A man carries the body of a dead child, after what rescue workers described as a suspected gas attack in the town of Khan Sheikhoun in rebel-held Idlib, Syria April 4, 2017. REUTERS/Ammar Abdullah
BEIRUT | A suspected Syrian government chemical attack killed at least 58 people, including 11 children, in the northwestern province of Idlib on Tuesday, a monitor, medics and rescue workers in the rebel-held area said.
A Syrian military source strongly denied the army had used any such weapons.
The Syrian Observatory for Human Rights said the attack, believed to have been carried out by Syrian army jets, caused many people to choke, and some had foam coming out of their mouths. All the children were under the age of eight.
"This morning, at 6:30 a.m., warplanes targeted Khan Sheikhoun with gases, believed to be sarin and chlorine," said Mounzer Khalil, head of Idlib's health authority. The attack had killed more than 50 people and wounded 300, he said.
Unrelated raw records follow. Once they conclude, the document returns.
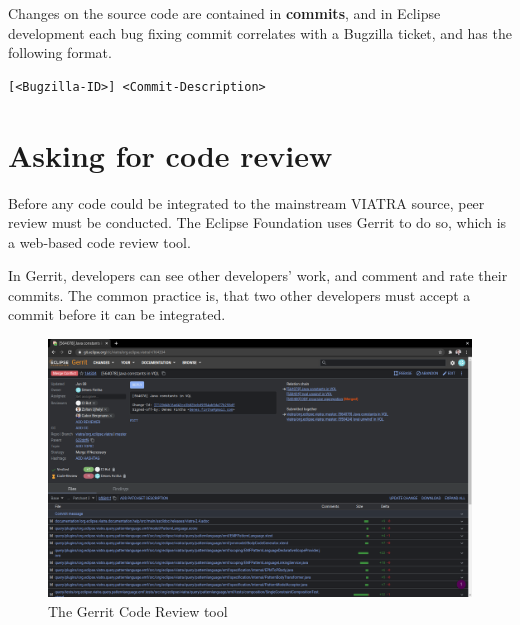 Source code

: \documentclass[11pt,a4paper,oneside]{report}
\begin{document}
Changes on the source code are contained in \textbf{commits}, and in Eclipse
development each bug fixing commit correlates with a Bugzilla ticket, and has
the following format.

\begin{lstlisting}
[<Bugzilla-ID>] <Commit-Description>
\end{lstlisting}

\section{Asking for code review}
Before any code could be integrated to the mainstream VIATRA source, peer review
must be conducted. The Eclipse Foundation uses Gerrit to do so, which is a
web-based code review tool.

In Gerrit, developers can see other developers' work, and comment and rate their
commits. The common practice is, that two other developers must accept a
commit before it can be integrated.

\begin{figure}[ht]
\centering
\includegraphics[width=150mm, keepaspectratio]{figures/gerrit.png}
\caption{The Gerrit Code Review tool}
\label{fig:gerrit}
\end{figure}


\listoffigures{}
\listoftables{}

\nocite{*} %


\label{page:last}
\end{document}
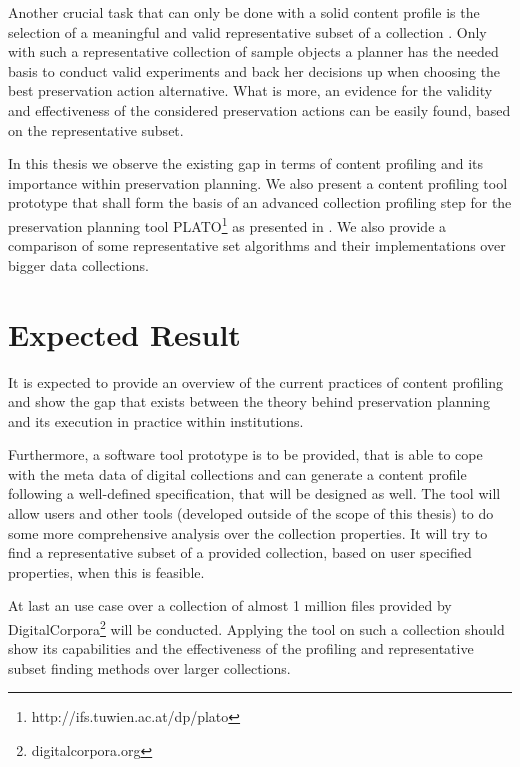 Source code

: \documentclass[a4paper,12pt]{scrartcl} %
\begin{document}
Another crucial task that can only be done with a solid content profile is the selection of a meaningful and valid representative subset of a collection \cite{kulovits08:16[TUW-172761]}. Only with such a representative collection of sample objects a planner 
has the needed basis to conduct valid experiments and back her decisions up when choosing the best
preservation action alternative. What is more, an evidence for the validity and effectiveness of the considered preservation actions can be easily found, based on the representative subset.

In this thesis we observe the existing gap in terms of content profiling and its importance within preservation
planning. We also present a content profiling tool prototype that shall form the basis of an advanced collection profiling step for the preservation planning tool PLATO\footnote{http://ifs.tuwien.ac.at/dp/plato} as presented in \cite{Becker:2008:PSO:1378889.1378954}. We also provide a comparison of some representative
set algorithms and their implementations over bigger data collections.

\section*{Expected Result}
It is expected to provide an overview of the current practices of content profiling and show the gap that exists between the theory behind preservation planning and its execution in practice within institutions. 

Furthermore, a software tool prototype is to be provided, that is able to cope with the meta data of digital collections and can generate a content profile following a well-defined specification, that will be designed as well. The tool will allow users and other tools (developed outside of the scope of this thesis) to do some more comprehensive analysis over the collection properties. It will try to find a representative subset of a provided collection, based on user specified properties, when this is feasible.

At last an use case over a collection of almost 1 million files provided by DigitalCorpora\footnote{digitalcorpora.org} will be conducted. Applying the tool on such a collection should show its capabilities and the effectiveness of the profiling and representative subset finding methods over larger collections.
\end{document}
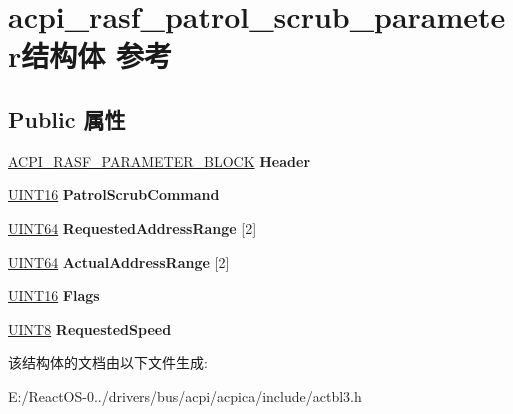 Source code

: \hypertarget{structacpi__rasf__patrol__scrub__parameter}{}\section{acpi\+\_\+rasf\+\_\+patrol\+\_\+scrub\+\_\+parameter结构体 参考}
\label{structacpi__rasf__patrol__scrub__parameter}
\subsection*{Public 属性}
\begin{DoxyCompactItemize}
\item 
\mbox{\label{structacpi__rasf__patrol__scrub__parameter_aa9c3d78892f614d0b32191a77da9b7d9}} 
\hyperlink{structacpi__rasf__parameter__block}{A\+C\+P\+I\+\_\+\+R\+A\+S\+F\+\_\+\+P\+A\+R\+A\+M\+E\+T\+E\+R\+\_\+\+B\+L\+O\+CK} {\bfseries Header}
\item 
\mbox{\label{structacpi__rasf__patrol__scrub__parameter_a886ebe556b5dce170241ae7de88ef0b6}} 
\hyperlink{_processor_bind_8h_a09f1a1fb2293e33483cc8d44aefb1eb1}{U\+I\+N\+T16} {\bfseries Patrol\+Scrub\+Command}
\item 
\mbox{\label{structacpi__rasf__patrol__scrub__parameter_a9f9986e0050df30aa97e64daa0f10d10}} 
\hyperlink{_processor_bind_8h_a57be03562867144161c1bfee95ca8f7c}{U\+I\+N\+T64} {\bfseries Requested\+Address\+Range} \mbox{[}2\mbox{]}
\item 
\mbox{\label{structacpi__rasf__patrol__scrub__parameter_ad4702312cc945fb53f0d77605c08740d}} 
\hyperlink{_processor_bind_8h_a57be03562867144161c1bfee95ca8f7c}{U\+I\+N\+T64} {\bfseries Actual\+Address\+Range} \mbox{[}2\mbox{]}
\item 
\mbox{\label{structacpi__rasf__patrol__scrub__parameter_a0df6b0ac9ea460611bda44006c093ee9}} 
\hyperlink{_processor_bind_8h_a09f1a1fb2293e33483cc8d44aefb1eb1}{U\+I\+N\+T16} {\bfseries Flags}
\item 
\mbox{\label{structacpi__rasf__patrol__scrub__parameter_a29157aa3c4d77effbdb42a6f065e1d26}} 
\hyperlink{_processor_bind_8h_ab27e9918b538ce9d8ca692479b375b6a}{U\+I\+N\+T8} {\bfseries Requested\+Speed}
\end{DoxyCompactItemize}


该结构体的文档由以下文件生成\+:\begin{DoxyCompactItemize}
\item 
E\+:/\+React\+O\+S-\/0../drivers/bus/acpi/acpica/include/actbl3.\+h\end{DoxyCompactItemize}
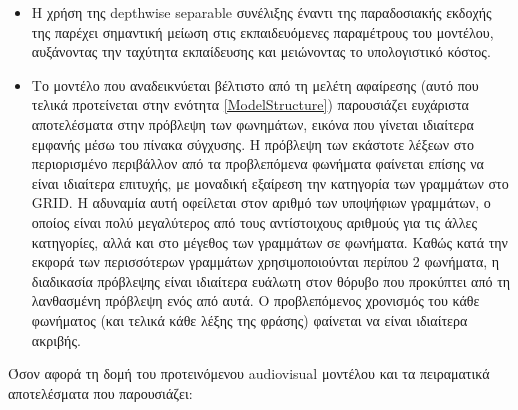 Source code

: \begin{itemize}
\item Η χρήση της depthwise separable συνέλιξης έναντι της παραδοσιακής εκδοχής της παρέχει σημαντική μείωση στις εκπαιδευόμενες παραμέτρους του μοντέλου, αυξάνοντας την ταχύτητα εκπαίδευσης και μειώνοντας το υπολογιστικό κόστος.

\item Το μοντέλο που αναδεικνύεται βέλτιστο από τη μελέτη αφαίρεσης (αυτό που τελικά προτείνεται στην ενότητα \ref{ModelStructure}) παρουσιάζει ευχάριστα αποτελέσματα στην πρόβλεψη των φωνημάτων, εικόνα που γίνεται ιδιαίτερα εμφανής μέσω του πίνακα σύγχυσης. Η πρόβλεψη των εκάστοτε λέξεων στο περιορισμένο περιβάλλον από τα προβλεπόμενα φωνήματα φαίνεται επίσης να είναι ιδιαίτερα επιτυχής, με μοναδική εξαίρεση την κατηγορία των γραμμάτων στο GRID. Η αδυναμία αυτή οφείλεται στον αριθμό των υποψήφιων γραμμάτων, ο οποίος είναι πολύ μεγαλύτερος από τους αντίστοιχους αριθμούς για τις άλλες κατηγορίες, αλλά και στο μέγεθος των γραμμάτων σε φωνήματα. Καθώς κατά την εκφορά των περισσότερων γραμμάτων χρησιμοποιούνται περίπου 2 φωνήματα, η διαδικασία πρόβλεψης είναι ιδιαίτερα ευάλωτη στον θόρυβο που προκύπτει από τη λανθασμένη πρόβλεψη ενός από αυτά. Ο προβλεπόμενος χρονισμός του κάθε φωνήματος (και τελικά κάθε λέξης της φράσης) φαίνεται να είναι ιδιαίτερα ακριβής.
\end{itemize}

Όσον αφορά τη δομή του προτεινόμενου audiovisual μοντέλου και τα πειραματικά αποτελέσματα που παρουσιάζει:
"Most of the hospitals in Idlib province are now overflowing with wounded people," Khalil told a news conference in Idlib.
The air strikes that hit the town of Khan Sheikhoun, in the south of rebel-held Idlib, killed at least 58 people, said the Observatory, a British-based war monitoring group.
Warplanes later struck near a medical point where victims of the attack were receiving treatment, the Observatory and civil defense workers said.
The civil defense, also known as the White Helmets - a rescue service that operates in opposition areas of Syria - said jets struck one of its centers in the area and the nearby medical point.
It would mark the deadliest chemical attack in Syria since sarin gas killed hundreds of civilians in Ghouta near the capital in August 2013. Western states said the Syrian government was responsible for the 2013 attack. Damascus blamed rebels.
MILITARY DENIES
The Syrian military source on Tuesday denied allegations that government forces had used chemical weapons.
The army "has not and does not use them, not in the past and not in the future, because it does not have them in the first place", the source said.
A series of investigations by the United Nations and the Organization for the Prohibition of Chemical Weapons (OPCW) found that various parties in the Syrian war have used chlorine, sulfur mustard gas and sarin.